Task: Retrieve every line of the data holding the word "include".

■ ■ ■ ■ ■

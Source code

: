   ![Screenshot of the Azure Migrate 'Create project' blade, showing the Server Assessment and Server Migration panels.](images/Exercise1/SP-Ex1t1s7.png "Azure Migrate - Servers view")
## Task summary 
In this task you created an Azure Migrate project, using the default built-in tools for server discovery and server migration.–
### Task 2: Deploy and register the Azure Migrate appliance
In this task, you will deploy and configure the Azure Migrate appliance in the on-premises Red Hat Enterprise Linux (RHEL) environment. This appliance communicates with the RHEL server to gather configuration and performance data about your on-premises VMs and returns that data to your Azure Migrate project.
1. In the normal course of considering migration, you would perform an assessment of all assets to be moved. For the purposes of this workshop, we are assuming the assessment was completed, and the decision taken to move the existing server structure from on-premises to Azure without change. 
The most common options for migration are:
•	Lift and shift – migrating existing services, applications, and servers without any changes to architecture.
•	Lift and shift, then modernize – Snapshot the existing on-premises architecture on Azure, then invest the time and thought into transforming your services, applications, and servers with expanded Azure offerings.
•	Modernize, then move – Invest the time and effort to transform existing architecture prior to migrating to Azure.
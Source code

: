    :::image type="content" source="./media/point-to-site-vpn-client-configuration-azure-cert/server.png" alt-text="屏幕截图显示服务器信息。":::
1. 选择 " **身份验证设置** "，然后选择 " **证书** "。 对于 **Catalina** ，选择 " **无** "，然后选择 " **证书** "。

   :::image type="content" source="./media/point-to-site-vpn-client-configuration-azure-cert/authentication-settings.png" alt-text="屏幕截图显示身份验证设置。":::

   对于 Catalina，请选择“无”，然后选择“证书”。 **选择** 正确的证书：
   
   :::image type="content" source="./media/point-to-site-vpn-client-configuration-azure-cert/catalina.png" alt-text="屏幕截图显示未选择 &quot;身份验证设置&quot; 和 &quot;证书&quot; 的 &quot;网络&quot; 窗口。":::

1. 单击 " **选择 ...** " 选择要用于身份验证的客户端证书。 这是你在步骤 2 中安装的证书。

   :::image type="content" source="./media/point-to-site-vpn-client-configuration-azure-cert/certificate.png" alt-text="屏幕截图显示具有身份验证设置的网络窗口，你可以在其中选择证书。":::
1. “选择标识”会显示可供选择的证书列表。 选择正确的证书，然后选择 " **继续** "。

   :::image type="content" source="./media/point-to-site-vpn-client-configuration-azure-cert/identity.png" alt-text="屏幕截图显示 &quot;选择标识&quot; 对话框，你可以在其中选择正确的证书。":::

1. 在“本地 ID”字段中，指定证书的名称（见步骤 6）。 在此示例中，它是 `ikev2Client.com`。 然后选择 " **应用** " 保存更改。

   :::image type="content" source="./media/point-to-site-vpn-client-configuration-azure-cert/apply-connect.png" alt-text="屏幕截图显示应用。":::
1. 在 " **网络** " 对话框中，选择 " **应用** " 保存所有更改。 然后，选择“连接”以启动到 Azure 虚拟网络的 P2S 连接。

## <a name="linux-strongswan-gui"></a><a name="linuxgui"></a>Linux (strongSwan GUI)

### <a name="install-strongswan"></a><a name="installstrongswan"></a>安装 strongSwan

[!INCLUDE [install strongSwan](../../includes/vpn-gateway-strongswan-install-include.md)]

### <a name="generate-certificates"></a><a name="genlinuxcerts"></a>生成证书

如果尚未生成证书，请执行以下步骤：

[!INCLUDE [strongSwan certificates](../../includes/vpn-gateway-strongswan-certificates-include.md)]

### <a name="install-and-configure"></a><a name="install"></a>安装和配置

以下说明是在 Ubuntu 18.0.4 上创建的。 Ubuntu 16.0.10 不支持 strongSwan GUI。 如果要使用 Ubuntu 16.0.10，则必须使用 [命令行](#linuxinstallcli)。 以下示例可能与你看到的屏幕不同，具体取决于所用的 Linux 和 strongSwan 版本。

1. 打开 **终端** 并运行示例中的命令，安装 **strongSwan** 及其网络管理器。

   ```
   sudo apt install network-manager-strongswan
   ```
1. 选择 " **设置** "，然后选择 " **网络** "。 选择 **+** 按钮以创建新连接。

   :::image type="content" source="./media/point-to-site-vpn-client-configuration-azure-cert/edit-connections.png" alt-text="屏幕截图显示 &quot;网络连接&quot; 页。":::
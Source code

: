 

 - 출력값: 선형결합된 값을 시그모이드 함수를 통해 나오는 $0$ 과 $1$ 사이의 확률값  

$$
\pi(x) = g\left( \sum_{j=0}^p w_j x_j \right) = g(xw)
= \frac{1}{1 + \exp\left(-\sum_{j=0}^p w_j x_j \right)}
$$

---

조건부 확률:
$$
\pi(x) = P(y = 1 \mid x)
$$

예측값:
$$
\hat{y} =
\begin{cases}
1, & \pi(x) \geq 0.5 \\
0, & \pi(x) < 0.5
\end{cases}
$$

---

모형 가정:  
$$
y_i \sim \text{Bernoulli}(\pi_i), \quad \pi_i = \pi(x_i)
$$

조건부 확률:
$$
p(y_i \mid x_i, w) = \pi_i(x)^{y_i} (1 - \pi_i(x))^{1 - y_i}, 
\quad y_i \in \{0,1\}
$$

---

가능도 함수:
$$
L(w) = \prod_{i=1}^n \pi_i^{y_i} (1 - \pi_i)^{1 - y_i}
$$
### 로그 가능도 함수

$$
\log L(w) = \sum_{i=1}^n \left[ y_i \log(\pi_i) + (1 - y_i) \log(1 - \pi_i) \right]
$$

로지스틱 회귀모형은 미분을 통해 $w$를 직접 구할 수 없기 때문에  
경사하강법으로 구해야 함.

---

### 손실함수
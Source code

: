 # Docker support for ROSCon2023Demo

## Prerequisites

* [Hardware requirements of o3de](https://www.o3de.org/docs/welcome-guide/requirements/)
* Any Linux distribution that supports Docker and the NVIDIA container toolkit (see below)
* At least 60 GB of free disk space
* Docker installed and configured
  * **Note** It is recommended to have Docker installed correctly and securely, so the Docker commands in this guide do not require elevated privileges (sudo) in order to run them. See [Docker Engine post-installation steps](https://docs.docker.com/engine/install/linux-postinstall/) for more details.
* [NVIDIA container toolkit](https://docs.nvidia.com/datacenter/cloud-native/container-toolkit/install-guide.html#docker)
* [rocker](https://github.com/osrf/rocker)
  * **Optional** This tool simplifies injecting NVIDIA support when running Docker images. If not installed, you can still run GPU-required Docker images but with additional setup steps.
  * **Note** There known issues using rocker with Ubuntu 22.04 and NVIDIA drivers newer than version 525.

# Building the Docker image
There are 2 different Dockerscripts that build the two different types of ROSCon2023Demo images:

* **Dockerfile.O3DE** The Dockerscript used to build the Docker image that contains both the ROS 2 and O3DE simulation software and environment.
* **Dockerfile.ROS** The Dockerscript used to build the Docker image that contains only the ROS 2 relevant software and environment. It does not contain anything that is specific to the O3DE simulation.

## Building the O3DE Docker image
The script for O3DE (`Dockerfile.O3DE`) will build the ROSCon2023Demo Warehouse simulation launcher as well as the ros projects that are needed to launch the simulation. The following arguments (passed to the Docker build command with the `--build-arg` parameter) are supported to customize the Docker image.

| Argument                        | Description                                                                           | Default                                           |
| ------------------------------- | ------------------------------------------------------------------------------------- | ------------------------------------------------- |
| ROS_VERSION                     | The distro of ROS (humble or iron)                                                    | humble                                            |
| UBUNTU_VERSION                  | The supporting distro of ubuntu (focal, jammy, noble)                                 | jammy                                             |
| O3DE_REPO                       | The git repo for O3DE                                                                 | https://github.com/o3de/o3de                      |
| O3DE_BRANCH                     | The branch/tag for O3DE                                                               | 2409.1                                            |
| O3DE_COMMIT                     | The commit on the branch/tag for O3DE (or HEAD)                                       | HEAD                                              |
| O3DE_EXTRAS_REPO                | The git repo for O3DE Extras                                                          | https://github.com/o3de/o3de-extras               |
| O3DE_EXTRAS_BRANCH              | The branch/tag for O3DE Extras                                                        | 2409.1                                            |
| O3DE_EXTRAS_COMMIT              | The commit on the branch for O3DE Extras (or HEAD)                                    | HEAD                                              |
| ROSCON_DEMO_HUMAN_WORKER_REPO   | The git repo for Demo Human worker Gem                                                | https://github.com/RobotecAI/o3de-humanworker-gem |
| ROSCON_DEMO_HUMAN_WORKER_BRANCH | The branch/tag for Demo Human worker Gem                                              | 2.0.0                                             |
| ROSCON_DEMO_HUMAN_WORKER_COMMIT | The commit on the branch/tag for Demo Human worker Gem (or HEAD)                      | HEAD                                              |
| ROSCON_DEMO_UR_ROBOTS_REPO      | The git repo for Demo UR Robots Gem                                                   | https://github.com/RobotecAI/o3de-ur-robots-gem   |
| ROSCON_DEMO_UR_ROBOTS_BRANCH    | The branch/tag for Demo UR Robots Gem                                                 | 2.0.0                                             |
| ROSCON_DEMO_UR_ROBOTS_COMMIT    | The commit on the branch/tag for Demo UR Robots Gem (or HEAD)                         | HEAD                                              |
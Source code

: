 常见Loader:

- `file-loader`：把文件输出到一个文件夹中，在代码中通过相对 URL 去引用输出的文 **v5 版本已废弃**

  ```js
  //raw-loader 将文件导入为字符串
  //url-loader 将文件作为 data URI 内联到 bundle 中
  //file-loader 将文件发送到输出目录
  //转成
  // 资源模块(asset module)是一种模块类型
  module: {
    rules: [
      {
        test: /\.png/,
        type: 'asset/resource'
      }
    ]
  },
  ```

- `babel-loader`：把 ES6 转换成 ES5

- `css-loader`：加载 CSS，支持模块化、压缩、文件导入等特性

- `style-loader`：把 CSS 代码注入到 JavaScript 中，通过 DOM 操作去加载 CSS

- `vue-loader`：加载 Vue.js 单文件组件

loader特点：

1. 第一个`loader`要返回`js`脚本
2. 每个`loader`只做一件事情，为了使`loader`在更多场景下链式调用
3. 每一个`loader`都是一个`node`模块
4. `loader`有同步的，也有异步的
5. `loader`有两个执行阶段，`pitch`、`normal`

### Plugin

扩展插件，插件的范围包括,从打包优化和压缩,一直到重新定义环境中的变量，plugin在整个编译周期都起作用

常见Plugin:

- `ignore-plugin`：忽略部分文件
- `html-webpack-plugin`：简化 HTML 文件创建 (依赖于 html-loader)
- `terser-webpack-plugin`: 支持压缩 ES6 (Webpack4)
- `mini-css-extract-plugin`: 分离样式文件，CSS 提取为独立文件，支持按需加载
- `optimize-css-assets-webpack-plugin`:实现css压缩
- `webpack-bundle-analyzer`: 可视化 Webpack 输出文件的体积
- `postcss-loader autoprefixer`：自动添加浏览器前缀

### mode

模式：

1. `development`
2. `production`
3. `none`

■ ■ ■ ■ ■

Output of the task:
[!INCLUDE [install strongSwan](../../includes/vpn-gateway-strongswan-install-include.md)]
[!INCLUDE [strongSwan certificates](../../includes/vpn-gateway-strongswan-certificates-include.md)]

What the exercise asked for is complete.